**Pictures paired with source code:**
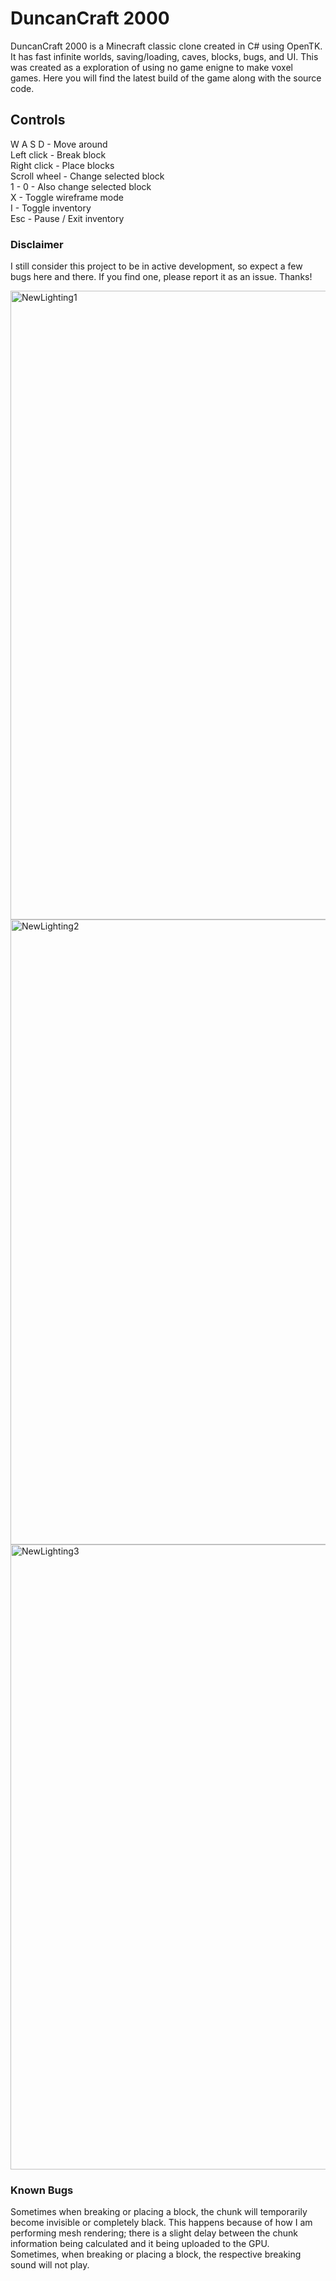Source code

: # DuncanCraft 2000

DuncanCraft 2000 is a Minecraft classic clone created in C# using OpenTK. It has fast infinite worlds, saving/loading, caves, blocks, bugs, and UI. This was created as a exploration of using no game enigne to make voxel games. Here you will find the latest build of the game along with the source code.

## Controls

W A S D - Move around  
Left click - Break block  
Right click - Place blocks  
Scroll wheel - Change selected block  
1 - 0 - Also change selected block  
X - Toggle wireframe mode  
I - Toggle inventory  
Esc - Pause / Exit inventory

### Disclaimer

I still consider this project to be in active development, so expect a few bugs here and there. If you find one, please report it as an issue. Thanks!  

<img width="1915" height="1006" alt="NewLighting1" src="https://github.com/user-attachments/assets/a6ed2759-c7a4-43a3-8b31-7c27e91d3339" />
<img width="1911" height="1000" alt="NewLighting2" src="https://github.com/user-attachments/assets/9e461a17-560f-4de9-bfd2-c1b6213cb516" />
<img width="1911" height="1000" alt="NewLighting3" src="https://github.com/user-attachments/assets/af309b46-6142-43d9-a242-bd25ead96596" />

### Known Bugs

Sometimes when breaking or placing a block, the chunk will temporarily become invisible or completely black. This happens because of how I am performing mesh rendering; there is a slight delay between the chunk information being calculated and it being uploaded to the GPU.  
Sometimes, when breaking or placing a block, the respective breaking sound will not play.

**Problem statement:**
The lines above starting at the one that contains "1 - 0 - Also change selected block" and ending at the one that contains "I still consider" must be transcribed exactly, and no other lines may appear.

**Answer:**
1 - 0 - Also change selected block  
X - Toggle wireframe mode  
I - Toggle inventory  
Esc - Pause / Exit inventory

### Disclaimer

I still consider this project to be in active development, so expect a few bugs here and there. If you find one, please report it as an issue. Thanks!  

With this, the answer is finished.